The last time a Category 4 hurricane made landfall North Carolina was in 1954. Since then, sea level along the coast of the Carolinas has risen roughly 8 inches. That rise is already playing out in the form of increasingly frequent high tide flooding in the region. Charleston, for example, has experienced more than a quadrupling in the number of high tide flooding events just since the 1970s. And when it comes to storm surge, higher sea levels make for larger, farther-reaching surges.

Given that Florence is moving relatively slowly and is predicted to stall over the Southeast or Mid-Atlantic, the storm will likely remain along the coast during at least one high tide cycle. The timing of landfall relative to high tide remains to be seen, but the current state of sea level along the Carolina coast has the potential to add more height to the storm surge, which allows it to reach farther inland, than a storm like Florence would have caused, historically.
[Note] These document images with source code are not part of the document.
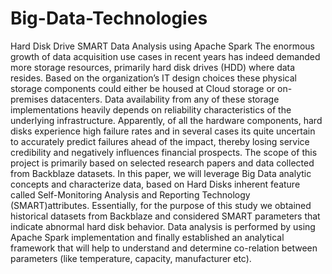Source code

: # Big-Data-Technologies
Hard Disk Drive SMART Data Analysis using Apache Spark
The enormous growth of data acquisition use cases in recent years has indeed demanded more storage resources, primarily hard disk drives (HDD) where data resides. Based on the organization’s IT design choices these physical storage components could either be housed at Cloud storage or on-premises datacenters. Data availability from any of these storage implementations heavily depends on reliability characteristics of the underlying infrastructure. Apparently, of all the hardware components, hard disks experience high failure rates and in several cases its quite uncertain to accurately predict failures ahead of the impact, thereby losing service credibility and negatively influences financial prospects.
The scope of this project is primarily based on selected research papers and data collected from Backblaze datasets. In this paper, we will leverage Big Data analytic concepts and characterize data, based on Hard Disks inherent feature called Self-Monitoring Analysis and Reporting Technology (SMART)attributes. Essentially, for the purpose of this study we obtained historical datasets from Backblaze and considered SMART parameters that indicate abnormal hard disk behavior. Data analysis is performed by using Apache Spark implementation and finally established an analytical framework that will help to understand and determine co-relation between parameters (like temperature, capacity, manufacturer etc). 
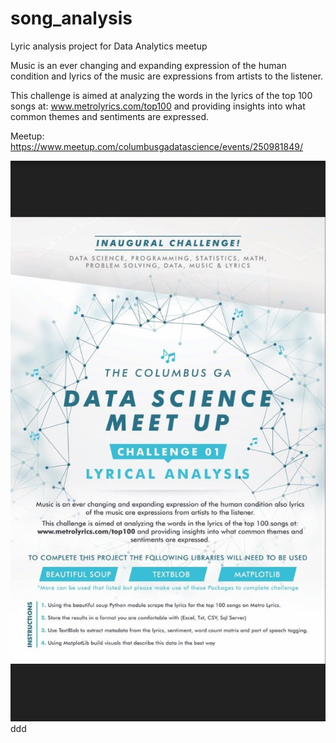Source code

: # song_analysis
Lyric analysis project for Data Analytics meetup

Music is an ever changing and expanding expression of the human condition and lyrics of the
music are expressions from artists to the listener.

This challenge is aimed at analyzing the words in the lyrics of the top 100 songs at:
www.metrolyrics.com/top100 and providing insights into what common themes and sentiments
are expressed.


Meetup:
https://www.meetup.com/columbusgadatascience/events/250981849/


<img src="https://raw.githubusercontent.com/bboltn/song_analysis/master/highres_471313959.jpeg" />
ddd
FOUR: In a warmer world, the atmosphere can hold more moisture and there is increased potential for extreme rainfall during storms.

Like the rest of the U.S. since the late 1950s, the Southeast has experienced a dramatic increase in the percentage of rain that falls during the heaviest events. This trend has been linked to human-caused climate change because warmer air holds more moisture. And in the case of Hurricane Harvey, human-caused warming was found to have made the storm's record-breaking rainfall three times more likely and 15 percent more intense.

With Florence's path through very warm waters, we can expect a lot of moisture with this storm. Current forecasts are predicting 10 to 15 inches of rain for much of North Carolina and Virginia in the next few days.

Just as when Hurricane Matthew hit the region in 2016, the extreme precipitation expected during Hurricane Florence will be falling on already saturated ground. Stream gauges in inland areas of North Carolina and Virginia, where Florence could stall, are recording streamflow—or the flow of water in streams, which is primarily driven by rainfall amounts—"much above normal," which calls into question just how much more rainfall they'll be able to accommodate.

Parts of North Carolina and Virginia could see 10 to 15 inches of rain in the coming days.

The combination of saturated soil and rivers, heavy rainfall and elevated sea levels due to long-term sea level rise and storm surge could make it very difficult for floodwaters to drain after the storm has passed.

As I wrote this, Governor McMaster of South Carolina was telling residents of his state that they should expect more wind than with Hurricane Hugo and more rain than with Hurricane Matthew. As South Carolinian listeners would know, these storms each caused grave damage through their respective mechanisms. In that press conference, the governor also ordered the mandatory evacuation of the state's entire coastline. This means that more than 1 million people will be fleeing the coast in that state, and more in North Carolina, Virginia and elsewhere. The threat to the coast is the obvious priority as this week gets underway. Later, the challenge of managing the impacts to North Carolina's interior regions may need to take center stage, as the stalled storm deluges large areas.

People talk about the "calm before the storm" and, if we do things well, there will indeed be an eerie quiet along much of the southeast of the U.S. later this week. In the meantime, as we scramble, hunker down, and prepare to ride out the latest in a terrible spate of hurricanes, we also hope that, unlike with Katrina, Sandy, Harvey and Maria, we don't surface to find our communities fundamentally scarred by this latest in spate of brutal storms.

We'll be updating this blog post as conditions continue to evolve.